The Performance Measurement Puzzle

Anthony M. Cresswell
May 2, 2008

Performance graphicThere is a simple and persuasive proposition that is quite common in government policy and practice: better measurements of performance will lead to overall improvements in government. That proposition is fundamental to any notion of governing as rational decision making, from at least as far back as the Program Planning and Budgeting Systems (PPBS) and government accountability movements in the 1960’s, up to the emergence of ComStat-style programs currently operating in many agencies. Performance measurement is central as well to the President’s Management Agenda for improving U.S. federal agency operations, and many similar initiatives that can be found in state agencies. In spite of this long history of concern with performance measurement, however, it remains a puzzling problem for governments at all levels. 

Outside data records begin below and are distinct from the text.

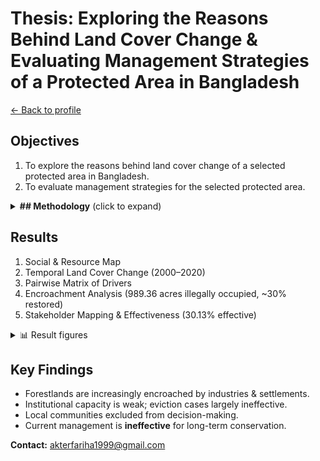 # Thesis: Exploring the Reasons Behind Land Cover Change & Evaluating Management Strategies of a Protected Area in Bangladesh

[← Back to profile](../)

## Objectives
1. To explore the reasons behind land cover change of a selected protected area in Bangladesh. 
2. To evaluate management strategies for the selected protected area.

<details>
  <summary><b>## Methodology</b> (click to expand)</summary>

- *Data Collection*  
  <p align="left">
    <img src="./Methodology.jpg" alt="Data Collection" width="80%">
  </p>

- *Application of Participatory Rural Appraisal Tools*  
  <p align="left">
    <img src="./Pra.jpg" alt="Application of Participatory Rural Appraisal Tools" width="80%">
  </p>

- *Application of Management Effectiveness Tracking Tool (METT)*  
  <p align="left">
    <img src="./methodology%202.jpg" alt="Application of METT Tool" width="80%">
  </p>

</details>




## Results
1. Social & Resource Map  
2. Temporal Land Cover Change (2000–2020)  
3. Pairwise Matrix of Drivers  
4. Encroachment Analysis (989.36 acres illegally occupied, ~30% restored)  
5. Stakeholder Mapping & Effectiveness (30.13% effective)

<details>
  <summary>📊 Result figures</summary>
  <div align="center">
    <!-- Replace with your actual image paths -->
    <img src="../assets/thesis/result_1.jpg" width="49%" alt="Result figure 1">
    <img src="../assets/thesis/result_2.jpg" width="49%" alt="Result figure 2">
  </div>
</details>

## Key Findings
- Forestlands are increasingly encroached by industries & settlements.  
- Institutional capacity is weak; eviction cases largely ineffective.  
- Local communities excluded from decision-making.  
- Current management is **ineffective** for long-term conservation.

**Contact:** [akterfariha1999@gmail.com](mailto:akterfariha1999@gmail.com)
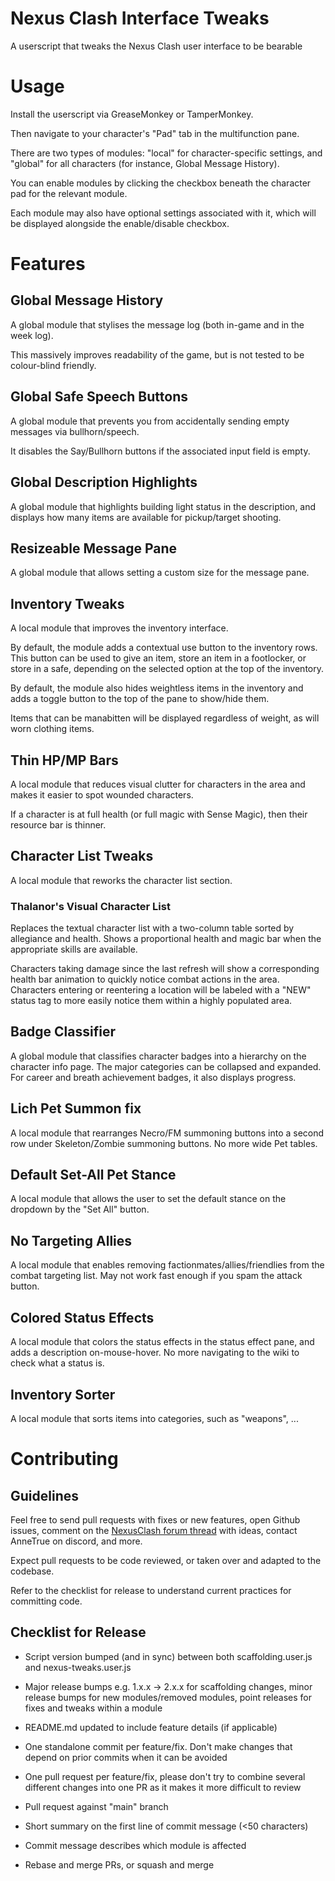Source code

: # Nexus Clash Interface Tweaks
A userscript that tweaks the Nexus Clash user interface to be bearable

# Usage
Install the userscript via GreaseMonkey or TamperMonkey.

Then navigate to your character's "Pad" tab in the multifunction pane.

There are two types of modules: "local" for character-specific settings, and "global" for all characters (for instance, Global Message History).

You can enable modules by clicking the checkbox beneath the character pad for the relevant module.

Each module may also have optional settings associated with it, which will be displayed alongside the enable/disable checkbox.


# Features
## Global Message History
A global module that stylises the message log (both in-game and in the week log).

This massively improves readability of the game, but is not tested to be colour-blind friendly.

## Global Safe Speech Buttons
A global module that prevents you from accidentally sending empty messages via bullhorn/speech.

It disables the Say/Bullhorn buttons if the associated input field is empty.

## Global Description Highlights
A global module that highlights building light status in the description, and displays how many items are available for pickup/target shooting.

## Resizeable Message Pane
A global module that allows setting a custom size for the message pane.

## Inventory Tweaks
A local module that improves the inventory interface.

By default, the module adds a contextual use button to the inventory rows.
This button can be used to give an item, store an item in a footlocker, or store in a safe, depending on the selected option at the top of the inventory.

By default, the module also hides weightless items in the inventory and adds a toggle button to the top of the pane to show/hide them.

Items that can be manabitten will be displayed regardless of weight, as will worn clothing items.

## Thin HP/MP Bars
A local module that reduces visual clutter for characters in the area and makes it easier to spot wounded characters.

If a character is at full health (or full magic with Sense Magic), then their resource bar is thinner.

## Character List Tweaks
A local module that reworks the character list section.

### Thalanor's Visual Character List
Replaces the textual character list with a two-column table sorted by allegiance and health.
Shows a proportional health and magic bar when the appropriate skills are available.

Characters taking damage since the last refresh will show a corresponding health bar animation to quickly notice combat actions in the area.
Characters entering or reentering a location will be labeled with a "NEW" status tag to more easily notice them within a highly populated area.

## Badge Classifier
A global module that classifies character badges into a hierarchy on the character info page. The major categories can be collapsed and expanded.
For career and breath achievement badges, it also displays progress.

## Lich Pet Summon fix
A local module that rearranges Necro/FM summoning buttons into a second row under Skeleton/Zombie summoning buttons. No more wide Pet tables.

## Default Set-All Pet Stance
A local module that allows the user to set the default stance on the dropdown by the "Set All" button.

## No Targeting Allies
A local module that enables removing factionmates/allies/friendlies from the combat targeting list. May not work fast enough if you spam the attack button.

## Colored Status Effects
A local module that colors the status effects in the status effect pane, and adds a description on-mouse-hover. No more navigating to the wiki to check what a status is.

## Inventory Sorter
A local module that sorts items into categories, such as "weapons", ...

# Contributing
## Guidelines
Feel free to send pull requests with fixes or new features, open Github issues, comment on the [NexusClash forum thread](https://www.nexusclash.com/viewtopic.php?f=8&t=65) with ideas, contact AnneTrue on discord, and more.

Expect pull requests to be code reviewed, or taken over and adapted to the codebase.

Refer to the checklist for release to understand current practices for committing code.

## Checklist for Release
* Script version bumped (and in sync) between both scaffolding.user.js and nexus-tweaks.user.js

* Major release bumps e.g. 1.x.x -> 2.x.x for scaffolding changes, minor release bumps for new modules/removed modules, point releases for fixes and tweaks within a module

* README.md updated to include feature details (if applicable)

* One standalone commit per feature/fix. Don't make changes that depend on prior commits when it can be avoided

* One pull request per feature/fix, please don't try to combine several different changes into one PR as it makes it more difficult to review

* Pull request against "main" branch

* Short summary on the first line of commit message (<50 characters)

* Commit message describes which module is affected

* Rebase and merge PRs, or squash and merge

 Recent work here at CTG addressed some aspects of that puzzle and provided us with some reflections on government performance measurement. Those reflections involve three questions that are closely related, but speak to different parts of the overall puzzle:

  1. What to measure. To be useful, measurement must probe beneath the general performance goals of government to employ specific indicators and data elements. However, identifying and agreeing on these can present daunting challenges.
  2. How to conduct valid measurement and analysis of the results. Measurement issues are central to the feasibility of performance assessment as well as its credibility.
  3. How to link the measurements to both operations and the longer term outcomes of government programs. Measuring outcomes alone is necessary, but not sufficient.

CTG explored these questions in projects at different levels of government and with varying goals and scopes of operation. They included work with one local government in New York State which sought to define and measure performance in a particular area of government: policing. That case clearly demonstrated why performance measurement is never neutral, with its potential to affect many aspects of government operations and stakeholder interests.

Another project addressed the many questions involved in identifying and collecting the valid data needed for comprehensive performance measurement at the national level, across government agencies. In this project, the Turkish Ministry of Finance joined CTG in a workshop to help develop their governmentwide performance management program. The workshop focused on frameworks for linking budget-making to cost and operational data from government agencies and to evidence of the results they are intended to achieve.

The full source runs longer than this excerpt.